Par Cécile Muller @attrapemots

Il y a quelques temps déjà, j'avais participé à un concours d'écriture, sur le thème "Grandir".
Alors voila, j'aimerais énormément que vous lisiez la nouvelle que j'ai écrite! Mais ce qui me ferais encore plus plaisir, c'est que vous me laissiez votre avis en commentaire. Les avis négatifs (comme positifs) seront grandement appréciés, du moment qu'ils sont un minimum constructif. Je vous en serais éternellement reconnaissant (rien que ça!)...
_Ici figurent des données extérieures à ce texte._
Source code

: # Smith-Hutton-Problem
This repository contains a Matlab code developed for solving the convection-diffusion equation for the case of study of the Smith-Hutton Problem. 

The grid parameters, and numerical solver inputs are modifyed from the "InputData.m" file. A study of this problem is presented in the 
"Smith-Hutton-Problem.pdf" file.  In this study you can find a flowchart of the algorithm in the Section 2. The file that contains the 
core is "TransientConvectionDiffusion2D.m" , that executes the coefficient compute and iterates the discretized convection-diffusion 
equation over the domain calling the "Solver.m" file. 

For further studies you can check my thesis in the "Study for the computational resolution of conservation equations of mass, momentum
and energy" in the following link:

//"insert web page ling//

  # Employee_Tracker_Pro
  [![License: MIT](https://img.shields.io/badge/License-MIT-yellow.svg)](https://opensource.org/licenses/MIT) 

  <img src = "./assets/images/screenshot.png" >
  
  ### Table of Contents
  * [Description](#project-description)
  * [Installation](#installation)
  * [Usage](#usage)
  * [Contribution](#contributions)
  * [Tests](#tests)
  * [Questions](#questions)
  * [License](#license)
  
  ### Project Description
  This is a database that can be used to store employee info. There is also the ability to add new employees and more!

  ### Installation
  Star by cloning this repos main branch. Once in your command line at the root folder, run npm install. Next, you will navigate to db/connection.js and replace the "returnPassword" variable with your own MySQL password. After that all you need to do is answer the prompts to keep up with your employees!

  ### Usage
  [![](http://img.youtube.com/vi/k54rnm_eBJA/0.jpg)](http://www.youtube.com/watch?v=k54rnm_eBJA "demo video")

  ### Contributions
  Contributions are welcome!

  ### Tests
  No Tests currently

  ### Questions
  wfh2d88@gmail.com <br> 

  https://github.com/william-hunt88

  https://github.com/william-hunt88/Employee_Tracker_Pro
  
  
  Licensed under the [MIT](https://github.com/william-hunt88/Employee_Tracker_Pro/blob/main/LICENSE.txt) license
Bonne lecture, et n'oubliez pas de me laisser votre avis!
SI ON GRANDIT -Alice, arrête!La voix de ma mère claque dans le silence de ma chambre. Je m'obstine à me taire, et me blottis encore plus profondément sous ma couette. J'essaie de me fondre dans l'épais matelas.

- Alice, essaie au moins de comprendre.Je suis un matelas. Épais. Moelleux. Un peu râpeux sur les côtés. Mon souffle s'apaise. Ma mère continue de parler, mais son flot de paroles ne m'atteint plus, je crois que cette fois j'ai réussi, je suis vraiment devenue un matelas. Je souris et me laisse porter par la douce chaleur qu'il diffuse, insensible à la fureur de ma mère qui arpente ma chambre. C'est vraiment agréable d'être un matelas. Tout semble bien plus paisible.
 - Alice, regarde-moi!Ma mère me secoue l'épaule et vient briser ma douce torpeur. Sa voix fait voler tout mon monde de matelas en éclat. Je crois que si elle répète encore mon prénom avec cette pointe de déception et de colère, je vais vomir.
- Ça suffit Alice, il faut que tu grandisses une bonne fois pour toutes. Tu ne peux plus te réfugier dans tes livres pour fuir la réalité. Les contes de fées n'existent pas, tout comme la magie, les licornes multicolores, ou je ne sais quoi encore! Est-ce-que tu peux au moins comprendre ça ?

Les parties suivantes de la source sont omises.